I’ve been a little lost in terms of my writing ever since I wrote the first draft of my novel, realized it was the very definition of first novel and probably not worth working on any longer and boxed it, along with all of the writing from my twenties, and moved it to the third floor of the house. The physicality of this act was extremely satisfying, enough so that I didn’t do anything digitally like store the writing on a jump drive and then pack the jump drive away…no, my digital files remain in the same limbo they always have, organized into folders that I don’t look at anymore. It’s a pretty decent system.
I just haven’t known what to tackle next. It’s not for lack of inspiration – I constantly play around with ideas – a mystery novel! An essay! That book on marriage I always talk about! Convincing myself to commit to a project, though, has been much more difficult…probably because I know how much work will be involved once I begin.

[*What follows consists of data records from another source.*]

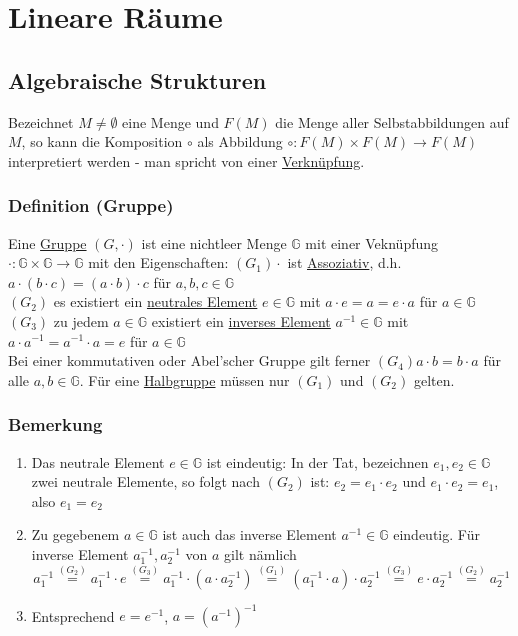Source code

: \section{Lineare Räume}
\subsection{Algebraische Strukturen}
Bezeichnet $M\not=\emptyset$ eine Menge und $F(M)$ die Menge aller Selbstabbildungen auf $M$, so kann die Komposition $\circ$ als Abbildung $\circ : F(M)\times F(M) \rightarrow F(M)$ interpretiert werden - man spricht von einer \underline{Verknüpfung}.
\subsubsection{Definition (Gruppe)}
Eine \underline{Gruppe} $(G,\cdot)$ ist eine nichtleer Menge $\mathbb{G}$ mit einer Veknüpfung $\cdot:\mathbb{G}\times\mathbb{G} \rightarrow \mathbb{G}$ mit den Eigenschaften:
$(G_1) \cdot$ ist \underline{Assoziativ}, d.h. $a\cdot(b\cdot c)=(a\cdot b)\cdot c$ für $a,b,c\in \mathbb{G}$\\
$(G_2)$ es existiert ein \underline{neutrales Element} $e\in\mathbb{G}$ mit $a\cdot e=a=e\cdot a$ für $a\in\mathbb{G}$\\
$(G_3)$ zu jedem $a\in\mathbb{G}$ existiert ein \underline{inverses Element} $a^{-1}\in \mathbb{G}$ mit $a\cdot a^{-1}=a^{-1}\cdot a=e$ für $a\in \mathbb{G}$\\
Bei einer kommutativen oder Abel'scher Gruppe gilt ferner $(G_4) a\cdot b=b\cdot a$ für alle $a,b\in \mathbb{G}$.  Für eine \underline{Halbgruppe} müssen nur $(G_1)$ und $(G_2)$ gelten.
\subsubsection{Bemerkung}
\renewcommand{\labelenumi}{(\arabic{enumi})}
\begin{enumerate}
\item Das neutrale Element $e\in\mathbb{G}$ ist eindeutig: In der Tat, bezeichnen $e_1,e_2\in\mathbb{G}$ zwei neutrale Elemente, so folgt nach $(G_2)$ ist: $e_2=e_1\cdot e_2$ und $e_1\cdot e_2=e_1$, also $e_1=e_2$
\item Zu gegebenem $a\in\mathbb{G}$ ist auch das inverse Element $a^{-1}\in\mathbb{G}$ eindeutig.  Für inverse Element $a_1^{-1},a_2^{-1}$ von $a$ gilt nämlich
\[a_1^{-1}\stackrel{(G_2)}{=}a_1^{-1}\cdot e\stackrel{(G_3)}{=}a_1^{-1}\cdot(a\cdot a_2^{-1})\stackrel{(G_1)}{=}(a_1^{-1}\cdot a)\cdot a_2^{-1}\stackrel{(G_3)}{=}e\cdot a_2^{-1}\stackrel{(G_2)}{=}a_2^{-1}\]
\item Entsprechend $e=e^{-1}$, $a=(a^{-1})^{-1}$
\end{enumerate}
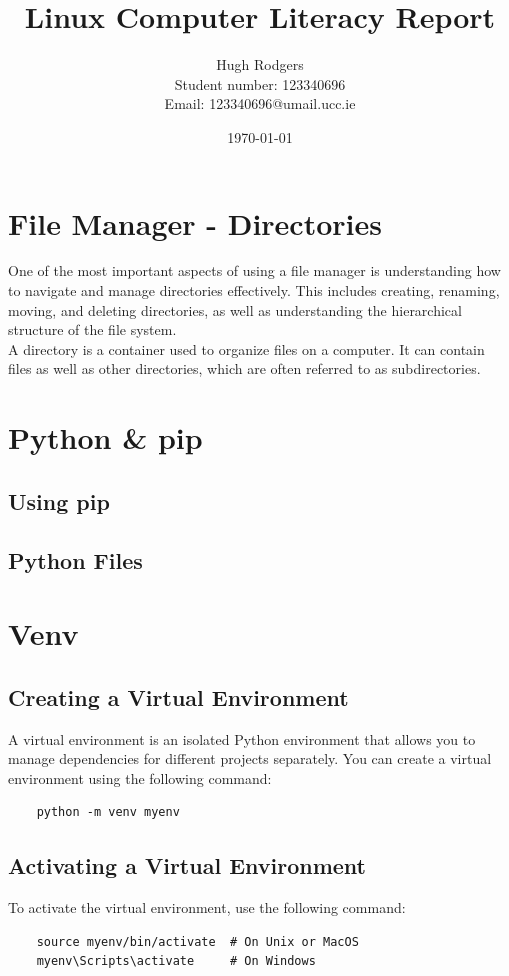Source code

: \documentclass[a4paper,11pt]{article}
\title{Linux Computer Literacy Report}
\author{Hugh Rodgers \\ Student number: 123340696 \\ Email: 123340696@umail.ucc.ie}
\date{\today}
\begin{document}
\maketitle

\tableofcontents
\newpage  


\section{File Manager - Directories}
One of the most important aspects of using a file manager is understanding how to navigate and manage directories effectively.
This includes creating, renaming, moving, and deleting directories, as well as understanding the hierarchical structure of the file system.\\

A directory is a container used to organize files on a computer. It can contain files as well as other directories, which are often referred to as subdirectories.


\section{Python \& pip}

    \subsection{Using pip}

    \subsection{Python Files}




\section{Venv}

    \subsection{Creating a Virtual Environment}
    A virtual environment is an isolated Python environment that allows you to manage dependencies for different projects separately. You can create a virtual environment using the following command:
    \begin{verbatim}
    python -m venv myenv
    \end{verbatim}

    \subsection{Activating a Virtual Environment}
    To activate the virtual environment, use the following command:
    \begin{verbatim}
    source myenv/bin/activate  # On Unix or MacOS
    myenv\Scripts\activate     # On Windows
    \end{verbatim}
\end{document}
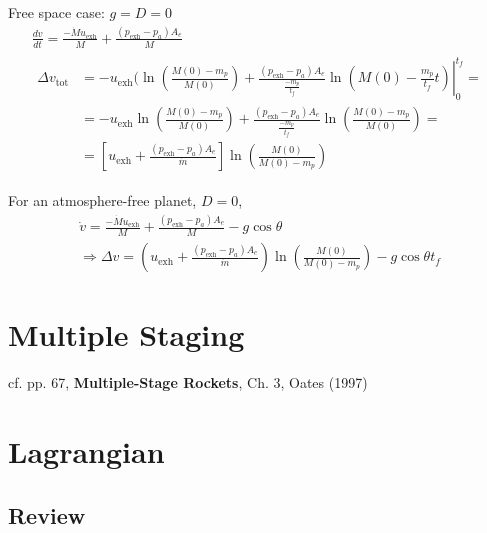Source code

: \documentclass[10pt]{amsart}
\begin{document}
\begin{multicols*}{2}
Free space case: $g=D=0$ 
\[
\begin{gathered}
\frac{dv}{dt} = \frac{- \dot{M} u_{\text{exh} } }{ M }  + \frac{(p_{\text{exh} } - p_a ) A_e }{M} \\ \begin{aligned}
  \Delta v_{\text{tot}} & = -u_{\text{exh}} ( \ln{ \left( \frac{M(0) - m_p }{M(0) } \right) } + \left. \frac{ (p_{\text{exh}} - p_a)A_e }{ \frac{-m_p}{t_f} } \ln{ \left( M(0) - \frac{m_p}{t_f} t \right) } \right|_0^{t_f} = \\
  & = -u_{\text{exh}} \ln{ \left( \frac{M(0) - m_p }{M(0) } \right) } + \frac{ (p_{\text{exh} } - p_a )A_e }{ \frac{-m_p}{t_f} } \ln{ \left( \frac{M(0) - m_p }{ M(0) } \right) } =  \\
  & = \left[ u_{\text{exh}} + \frac{ (p_{\text{exh}} - p_a )A_e }{\dot{m}} \right] \ln{ \left( \frac{M(0)}{ M(0) - m_p } \right) }
\end{aligned}
\end{gathered}
\]

For an atmosphere-free planet, $D=0$, 
\[
\begin{gathered}
  \dot{v} = \frac{-\dot{M} u_{\text{exh} } }{M} + \frac{ (p_{\text{exh}} - p_a )A_e }{ M} - g\cos{\theta} \\
  \Longrightarrow \Delta v= \left( u_{\text{exh}} + \frac{ (p_{\text{exh}} - p_a ) A_e }{\dot{m}} \right) \ln{ \left( \frac{M(0) }{ M(0) - m_p } \right) } - g\cos{\theta}t_f
\end{gathered}
\]





\section{Multiple Staging}

cf. pp. 67, \textbf{Multiple-Stage Rockets}, Ch. 3, Oates (1997) \cite{GOates1997}

\section{Lagrangian}

\subsection{Review}





\end{multicols*}
\end{document}
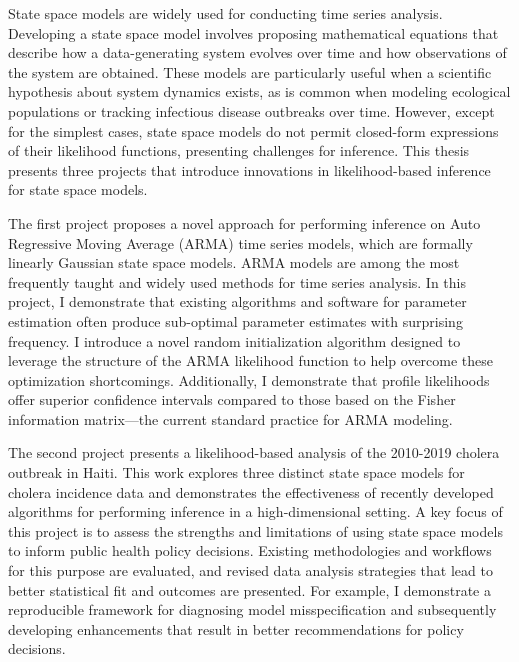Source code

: State space models are widely used for conducting time series analysis.
Developing a state space model involves proposing mathematical equations that describe how a data-generating system evolves over time and how observations of the system are obtained.
These models are particularly useful when a scientific hypothesis about system dynamics exists, as is common when modeling ecological populations or tracking infectious disease outbreaks over time.
However, except for the simplest cases, state space models do not permit closed-form expressions of their likelihood functions, presenting challenges for inference.
This thesis presents three projects that introduce innovations in likelihood-based inference for state space models.

The first project proposes a novel approach for performing inference on Auto Regressive Moving Average (ARMA) time series models, which are formally linearly Gaussian state space models.
ARMA models are among the most frequently taught and widely used methods for time series analysis.
In this project, I demonstrate that existing algorithms and software for parameter estimation often produce sub-optimal parameter estimates with surprising frequency.
I introduce a novel random initialization algorithm designed to leverage the structure of the ARMA likelihood function to help overcome these optimization shortcomings.
Additionally, I demonstrate that profile likelihoods offer superior confidence intervals compared to those based on the Fisher information matrix---the current standard practice for ARMA modeling.

The second project presents a likelihood-based analysis of the 2010-2019 cholera outbreak in Haiti.
This work explores three distinct state space models for cholera incidence data and demonstrates the effectiveness of recently developed algorithms for performing inference in a high-dimensional setting.
A key focus of this project is to assess the strengths and limitations of using state space models to inform public health policy decisions.
Existing methodologies and workflows for this purpose are evaluated, and revised data analysis strategies that lead to better statistical fit and outcomes are presented.
For example, I demonstrate a reproducible framework for diagnosing model misspecification and subsequently developing enhancements that result in better recommendations for policy decisions.


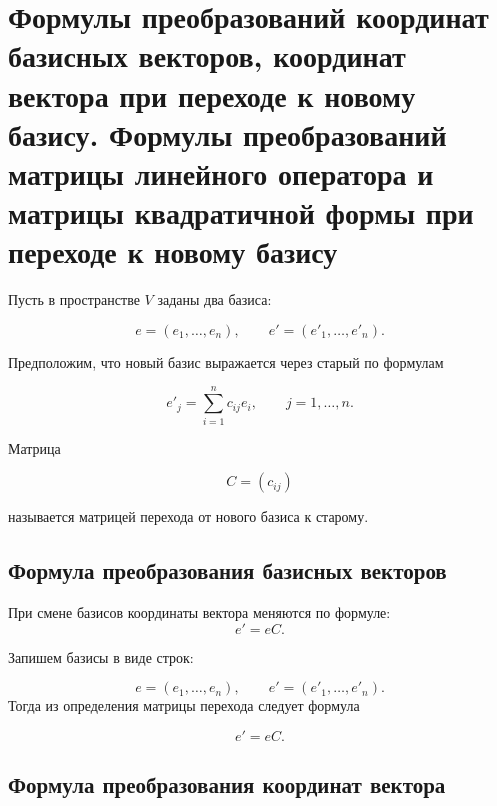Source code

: \documentclass[14pt]{extreport}
\begin{document}
    \chapter{Формулы преобразований координат базисных векторов, координат вектора при переходе к новому базису. Формулы преобразований матрицы линейного оператора и
матрицы квадратичной формы при переходе к новому базису}

\begin{defbox}
    Пусть в пространстве \(V\) заданы два базиса:

\[
e=(e_1,\ldots,e_n),
\qquad
e'=(e'_1,\ldots,e'_n).
\]

Предположим, что новый базис выражается через старый по формулам

\[
e'_j=\sum_{i=1}^{n}c_{ij}e_i,
\qquad j=1,\ldots,n.
\]

Матрица

\[
C=(c_{ij})
\]

называется матрицей перехода от нового базиса к старому.
\end{defbox}
    \section{Формула преобразования базисных векторов}
    \begin{thbox}
        При смене базисов координаты вектора меняются по формуле:
        \[
        e'=eC.
        \]
    \end{thbox}
    \begin{prbox}
        Запишем базисы в виде строк:

        \[
        e=(e_1,\ldots,e_n),
        \qquad
        e'=(e'_1,\ldots,e'_n).
        \]
        Тогда из определения матрицы перехода следует формула

\[
e'=eC.
\]
    \end{prbox}

    \section{Формула преобразования координат вектора}
\end{document}
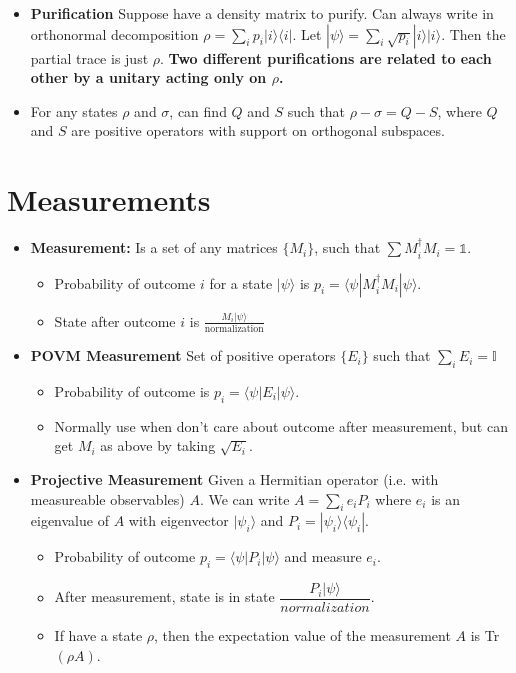 \documentclass[12pt]{article}
\begin{document}
\begin{itemize}
\begin{proof}
$u$ and $v$ just perform a change of basis.
The {\bf{Schmidt Order}} is the number of terms in the sum. More than 1 means entangled.
\end{proof}
\item {\bf{Purification}}
Suppose have a density matrix to purify. Can always write in orthonormal decomposition $\rho=\sum_ip_i|i\rangle\langle i|$. Let $|\psi\rangle=\sum_i\sqrt{p_i}|i\rangle|i\rangle$. Then the partial trace 
is just $\rho$. {\bf{Two different purifications are related to each other by a unitary acting only on $\rho$.}}
\item For any states $\rho$ and $\sigma$, can find $Q$ and $S$ such that  $\rho-\sigma=Q-S$, where $Q$ and $S$ are positive operators 
with support on orthogonal subspaces.
\end{itemize}

\section{Measurements}
\begin{itemize}
\item {\bf{Measurement:}} Is a set of any matrices $\{M_i\}$, such that $\sum M^\dagger_iM_i=\mathbb{1}$.
\begin{itemize}
\item Probability of outcome $i$ for a state $|\psi\rangle$ is $p_i=\langle\psi|M_i^\dagger M_i|\psi\rangle$.
\item State after outcome $i$ is $\frac{M_i|\psi\rangle}{\text{normalization}}$
\end{itemize}
\item {\bf{POVM Measurement}} Set of positive operators $\{E_i\}$ such that $\sum_iE_i=\mathbb{I}$
\begin{itemize}
\item Probability of outcome is $p_i=\langle\psi|E_i|\psi\rangle$.
\item Normally use when don't care about outcome after measurement, but can get $M_i$ as above by taking $\sqrt{E_i}$.
\end{itemize}
\item {\bf{Projective Measurement}} Given a Hermitian operator (i.e. with measureable observables) $A$. We can write $A=\sum_i e_iP_i$ where $e_i$ is an eigenvalue of $A$ with eigenvector $|\psi_i\rangle$ and $P_i=|\psi_i\rangle\langle\psi_i|$.
\begin{itemize}
\item Probability of outcome $p_i=\langle\psi|P_i|\psi\rangle$ and measure $e_i$.
\item After measurement, state is in state $\dfrac{P_i|\psi\rangle}{normalization}$.
\item If have a state $\rho$, then the expectation value of the measurement $A$ is Tr$(\rho A)$. 
\end{itemize}
\end{itemize}
\end{document}
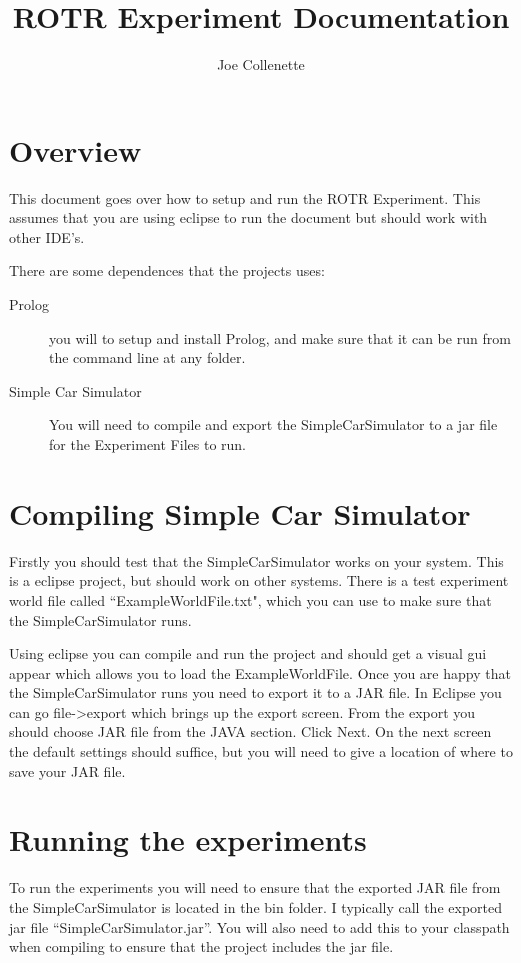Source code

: \documentclass{article}
\title{ROTR Experiment Documentation}
\author{Joe Collenette}
\date{}
\begin{document}
\maketitle

\section{Overview}
This document goes over how to setup and run the ROTR Experiment.
This assumes that you are using eclipse to run the document but should work with other IDE's.

There are some dependences that the projects uses:
\begin{description}
    \item[Prolog] you will to setup and install Prolog, and make sure that it can be run from the command line at any folder.
    \item[Simple Car Simulator] You will need to compile and export the SimpleCarSimulator to a jar file for the Experiment Files to run.
\end{description}

\section{Compiling Simple Car Simulator}
Firstly you should test that the SimpleCarSimulator works on your system.
This is a eclipse project, but should work on other systems.
There is a test experiment world file called ``ExampleWorldFile.txt", which you can use to make sure that the SimpleCarSimulator runs.

Using eclipse you can compile and run the project and should get a visual gui appear which allows you to load the ExampleWorldFile.
Once you are happy that the SimpleCarSimulator runs you need to export it to a JAR file.
In Eclipse you can go file->export which brings up the export screen.
From the export you should choose JAR file from the JAVA section.
Click Next. On the next screen the default settings should suffice, but you will need to give a location of where to save your JAR file.

\section{Running the experiments}
To run the experiments you will need to ensure that the exported JAR file from the SimpleCarSimulator is located in the bin folder.
I typically call the exported jar file ``SimpleCarSimulator.jar''.
You will also need to add this to your classpath when compiling to ensure that the project includes the jar file.
\end{document}
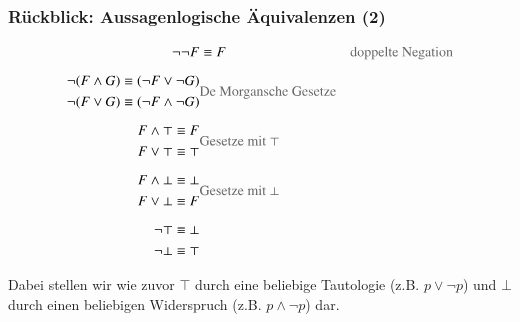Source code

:\documentclass[aspectratio=1610,onlymath]{beamer}
\begin{document}
\begin{frame}\frametitle{Rückblick: Aussagenlogische Äquivalenzen (2)}

\begin{align*}
\neg\neg F &\equiv F
		& \text{\textcolor{devilscss}{doppelte Negation}}\\[1ex]
%
\begin{split}
\neg(F\wedge G) & \equiv (\neg F\vee \neg G)\\
\neg(F\vee G) & \equiv (\neg F\wedge \neg G)
\end{split}
		& \text{\textcolor{devilscss}{De Morgansche Gesetze}} \\[1ex]
%
\begin{split}
F\wedge \top & \equiv F\\
F\vee \top & \equiv \top
\end{split}
		& \text{\textcolor{devilscss}{Gesetze mit $\top$}}\\[1ex]
%
\begin{split}
F\wedge \bot & \equiv \bot\\
F\vee \bot & \equiv F
\end{split}
		& \text{\textcolor{devilscss}{Gesetze mit $\bot$}}\\[1ex]
%
\begin{split}
\neg\top & \equiv \bot\\
\neg\bot & \equiv \top
\end{split}
		& 
\end{align*}

Dabei stellen wir wie zuvor $\top$ durch eine beliebige Tautologie (z.B. $p\vee\neg p$) und $\bot$ durch einen beliebigen Widerspruch (z.B. $p\wedge\neg p$) dar.

\end{frame}
\end{document}
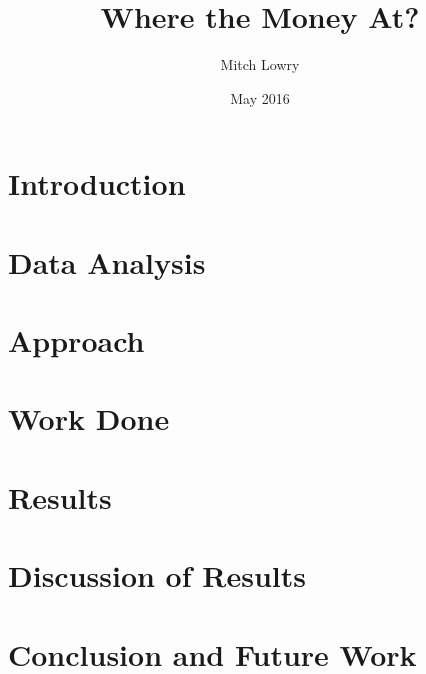 \documentclass{article}
\title{Where the Money At?}
\author{Mitch Lowry}
\date{May 2016}
\begin{document}
\maketitle

\section{Introduction}

 
\section{Data Analysis}


\section{Approach}


\section{Work Done}


\section{Results}


\section{Discussion of Results}


\section{Conclusion and Future Work}



\end{document}
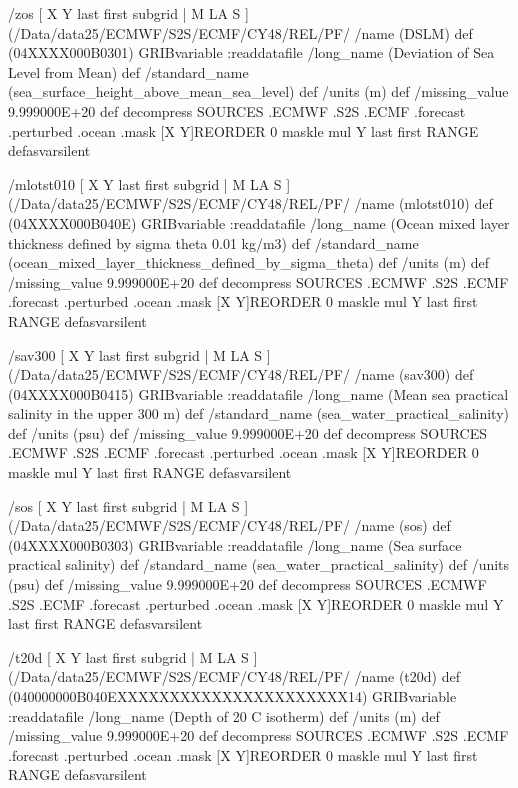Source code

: \begin{ingrid}
/zos { [ X Y last first subgrid | M LA S ] (/Data/data25/ECMWF/S2S/ECMF/CY48/REL/PF/%
/name (DSLM) def
(04XXXX000B0301) GRIBvariable
:readdatafile
/long_name (Deviation of Sea Level from Mean) def
/standard_name (sea_surface_height_above_mean_sea_level) def
/units (m) def
/missing_value 9.999000E+20 def
decompress
  SOURCES .ECMWF .S2S .ECMF .forecast .perturbed .ocean .mask
  [X Y]REORDER
   0 maskle
   mul
Y last first RANGE
} defasvarsilent

/mlotst010 { [ X Y last first subgrid | M LA S ] (/Data/data25/ECMWF/S2S/ECMF/CY48/REL/PF/%
/name (mlotst010) def
(04XXXX000B040E) GRIBvariable
:readdatafile
/long_name (Ocean mixed layer thickness defined by sigma theta 0.01 kg/m3) def
/standard_name (ocean_mixed_layer_thickness_defined_by_sigma_theta) def
/units (m) def
/missing_value 9.999000E+20 def
decompress
  SOURCES .ECMWF .S2S .ECMF .forecast .perturbed .ocean .mask
  [X Y]REORDER
   0 maskle
   mul
Y last first RANGE
} defasvarsilent

/sav300 { [ X Y last first subgrid | M LA S ] (/Data/data25/ECMWF/S2S/ECMF/CY48/REL/PF/%
/name (sav300) def
(04XXXX000B0415) GRIBvariable
:readdatafile
/long_name (Mean sea practical salinity in the upper 300 m) def
/standard_name (sea_water_practical_salinity) def
/units (psu) def
/missing_value 9.999000E+20 def
decompress
  SOURCES .ECMWF .S2S .ECMF .forecast .perturbed .ocean .mask
  [X Y]REORDER
   0 maskle
   mul
Y last first RANGE
} defasvarsilent


/sos { [ X Y last first subgrid | M LA S ] (/Data/data25/ECMWF/S2S/ECMF/CY48/REL/PF/%
/name (sos) def
(04XXXX000B0303) GRIBvariable
:readdatafile
/long_name (Sea surface practical salinity) def
/standard_name (sea_water_practical_salinity) def
/units (psu) def
/missing_value 9.999000E+20 def
decompress
  SOURCES .ECMWF .S2S .ECMF .forecast .perturbed .ocean .mask
  [X Y]REORDER
   0 maskle
   mul
Y last first RANGE
} defasvarsilent

/t20d { [ X Y last first subgrid | M LA S ] (/Data/data25/ECMWF/S2S/ECMF/CY48/REL/PF/%
/name (t20d) def
(040000000B040EXXXXXXXXXXXXXXXXXXXXXX14) GRIBvariable
:readdatafile
/long_name (Depth of 20 C isotherm) def
/units (m) def
/missing_value 9.999000E+20 def
decompress
  SOURCES .ECMWF .S2S .ECMF .forecast .perturbed .ocean .mask
  [X Y]REORDER
   0 maskle
   mul
 Y last first RANGE
} defasvarsilent


\end{ingrid}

But this I know – I have to be writing something. Even if I never make a career of writing (well, creative writing – I do write for a living – you know what I mean) , which I am actually more okay with than I ever thought I would be, I have an artistic streak that needs to be nurtured. It’s the element of my character that has me considering things like pottery classes and taking up impressionist painting or maybe taking a hip hop jazz class – I care about my job and I love my family like crazy but I’ve always needed something else.
Hmm, I feel this post quickly turning into thoughts on whether one can be an artist and work in a non-artistic environment, and if so how, and etcetera…let’s agree I will post on that subject within the month so I can move forward and discuss my decision to write a play…
I decided to write a play because it combines two of the things I am most passionate about – theater and writing – without forcing the kind of nighttime away-from-home commitment acting used to require. What’s more, for a long time now I’ve been complaining to anyone who will listen that I’m sick of hearing, reading, and God forbid, seeing the same plays over and over and over again. If I never see “A Mid-Summer Night’s Dream” , “Agamemnon”, “Steel Magnolias,” “Annie,” or “Nunsense” again I will be okay.
What’s even more appealing is the fact that there is an actual deadline I must adhere to, with an actual, tanglibe reward…none of this completing a novel and possibly submitting but also contemplating a host of other options like self-publishing or only publishing for e-readers or moving to a beta group first…instead, I write a play, bring in some actor friends to read through it, revise, read through, revise and submit. I also am really enjoying how already the process is bringing me back to my second love (the theater will always be my second love, I guess, because I started writing before I began acting, although I certainly approached acting with a lot more intensity and determination than I did writing, for a while) – I’m reading plays and thinking about seeing certain productions and remembering what it was like, once, to so totally immerse oneself in a world.
Do you ever write a post and realize that really you are writing at least three posts in one, if not more? I first began veering off with my struggle trying to balance creativity with the rest of my life and suddenly I want to write about my history with acting and theater, which I don’t believe I’ve fully detailed here before. So, hazaah…two more blog ideas (not that what I need is more blogging ideas…what I need is more time to blog).
As for the play itself, I’m walking around with the glimmer of an idea, the same way I walk around with ideas for essays and novels and short stories. Right now it’s shimmery – just out reach – but I’m letting it dance around out there while I do eminently enjoyable things like read Sam Shephard. I have no idea how this is going to work out, but it’s the something I needed to round out my days, and how I spend them.